What would be helpful right now?

  1. Tower sharing regulations -- make every tower or new transmitter justify its placement. If pre-existing towers are present, make newcomers lease space there rather than establish new sites.
  2. Establish regional transmitters, and group as many RF users together as possible. Create large setbacks near such facilities, and regularly monitor them. Keep them out of neighborhoods and off school property.
  3. Restore and protect state and community rights in tower siting. Local communities know their [typography - sic] much better than a distant engineer’s computer model or the FCC.
  4. Establish regular monitoring for all transmitters. Require pre and post testing -- before a transmitter goes on line, and after it goes on line. That is the only way to accurately assess what we are changing in the environment, and when. It is the best way to provide medical researchers with a baseline for future epidemiological studies.
  5. Encourage satellite-based systems for those who want wireless technologies, but inform users of the associated risks with the higher-powered handsets that would have to accompany such a distant system. At least these exposures would then be voluntary and based on informed consent.

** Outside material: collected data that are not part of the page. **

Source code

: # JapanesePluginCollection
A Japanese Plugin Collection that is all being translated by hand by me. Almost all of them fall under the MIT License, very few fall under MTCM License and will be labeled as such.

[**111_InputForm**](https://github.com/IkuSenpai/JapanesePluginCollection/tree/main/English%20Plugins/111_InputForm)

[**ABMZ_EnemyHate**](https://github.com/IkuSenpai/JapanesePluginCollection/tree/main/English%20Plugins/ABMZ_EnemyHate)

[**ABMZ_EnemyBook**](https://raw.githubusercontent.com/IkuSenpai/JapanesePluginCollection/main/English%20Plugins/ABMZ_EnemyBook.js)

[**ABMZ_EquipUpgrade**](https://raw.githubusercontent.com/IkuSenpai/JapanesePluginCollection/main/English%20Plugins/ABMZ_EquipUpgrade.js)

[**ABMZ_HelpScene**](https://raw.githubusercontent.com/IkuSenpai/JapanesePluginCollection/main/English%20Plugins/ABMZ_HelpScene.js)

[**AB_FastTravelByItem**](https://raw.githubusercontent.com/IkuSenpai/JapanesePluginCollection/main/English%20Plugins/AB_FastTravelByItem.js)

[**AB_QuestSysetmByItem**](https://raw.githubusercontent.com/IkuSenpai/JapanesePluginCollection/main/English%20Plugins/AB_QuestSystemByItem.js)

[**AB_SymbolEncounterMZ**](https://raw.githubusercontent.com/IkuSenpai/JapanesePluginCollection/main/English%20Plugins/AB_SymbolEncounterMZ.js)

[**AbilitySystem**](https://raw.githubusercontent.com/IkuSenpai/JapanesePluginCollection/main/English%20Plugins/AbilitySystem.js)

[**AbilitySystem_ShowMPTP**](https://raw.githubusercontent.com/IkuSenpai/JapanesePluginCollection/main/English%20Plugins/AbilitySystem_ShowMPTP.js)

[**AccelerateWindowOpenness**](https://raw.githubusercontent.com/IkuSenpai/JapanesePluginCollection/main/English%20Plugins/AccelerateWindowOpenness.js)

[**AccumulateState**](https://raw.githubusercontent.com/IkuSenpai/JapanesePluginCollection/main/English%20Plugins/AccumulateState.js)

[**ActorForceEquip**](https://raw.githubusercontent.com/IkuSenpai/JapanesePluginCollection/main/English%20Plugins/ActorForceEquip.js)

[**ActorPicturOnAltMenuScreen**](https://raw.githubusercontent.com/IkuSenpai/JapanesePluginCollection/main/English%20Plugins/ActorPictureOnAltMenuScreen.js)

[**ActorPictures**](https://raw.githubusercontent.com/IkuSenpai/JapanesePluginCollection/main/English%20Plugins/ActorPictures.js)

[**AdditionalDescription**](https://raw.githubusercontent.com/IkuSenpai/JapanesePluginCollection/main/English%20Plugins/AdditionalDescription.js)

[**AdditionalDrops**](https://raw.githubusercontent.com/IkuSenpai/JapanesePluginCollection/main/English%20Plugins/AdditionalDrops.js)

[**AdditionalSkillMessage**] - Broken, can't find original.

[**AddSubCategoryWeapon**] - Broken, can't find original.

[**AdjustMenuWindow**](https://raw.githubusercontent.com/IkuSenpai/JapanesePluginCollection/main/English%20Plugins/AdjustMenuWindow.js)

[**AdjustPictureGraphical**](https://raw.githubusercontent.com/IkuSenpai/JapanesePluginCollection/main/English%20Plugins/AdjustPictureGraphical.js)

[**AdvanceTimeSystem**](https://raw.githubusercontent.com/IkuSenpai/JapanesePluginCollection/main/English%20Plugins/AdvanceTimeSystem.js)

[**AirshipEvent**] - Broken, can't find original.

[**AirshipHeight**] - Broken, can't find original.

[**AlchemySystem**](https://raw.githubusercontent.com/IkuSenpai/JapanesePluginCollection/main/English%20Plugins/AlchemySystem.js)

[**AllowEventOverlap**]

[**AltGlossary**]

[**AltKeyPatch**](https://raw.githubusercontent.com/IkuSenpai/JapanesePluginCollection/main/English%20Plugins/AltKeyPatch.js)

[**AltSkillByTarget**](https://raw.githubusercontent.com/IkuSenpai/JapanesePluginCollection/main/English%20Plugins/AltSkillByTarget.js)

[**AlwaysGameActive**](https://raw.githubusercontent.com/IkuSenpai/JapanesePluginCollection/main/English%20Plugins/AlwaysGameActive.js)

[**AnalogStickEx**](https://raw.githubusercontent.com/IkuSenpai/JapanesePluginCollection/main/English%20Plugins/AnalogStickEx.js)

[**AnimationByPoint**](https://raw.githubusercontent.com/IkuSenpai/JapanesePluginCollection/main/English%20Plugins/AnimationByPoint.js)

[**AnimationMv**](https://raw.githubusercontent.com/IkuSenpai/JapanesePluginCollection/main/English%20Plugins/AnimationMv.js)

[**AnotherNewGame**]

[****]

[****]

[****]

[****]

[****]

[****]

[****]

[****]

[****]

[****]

  6. Decide whether wireless technologies are public utilities or not. I, and many others, do not think they can be considered that. They are private, for-profit businesses, and their use is discretionary.
  7. Keep the courts accessible to those who seek damages. It is the only recourse of fairness for consumers. Restore the ability of attorneys who are federally funded in community law offices to file class action suits to protect consumers.
  8. And last but most importantly, we need a comprehensive government research program for the radio frequencies like the EMF RAPID program. It should include -- but not be dependent upon --matching funds from industry. And it should not be housed in the Department of Defense.
Congress called for such research over 20 years ago but it never came to pass. It is suddenly imperative that we have the answers to medical issues in the face of a wireless America. This buildout should not continue without that information. It is asking too much of consumers. The risks are too high, not just for us, but for other species as well. Only when the medical issues are better understood, will the side-issues that we love to focus on -- siting, aesthetics, economics, property devaluation and all of the accompanying legalities --fall into line.

But until we have the medical answers, those side-issues will only serve as the smoke screens they are. We cannot allow ourselves to be distracted again from the crucial work at hand. We need to know.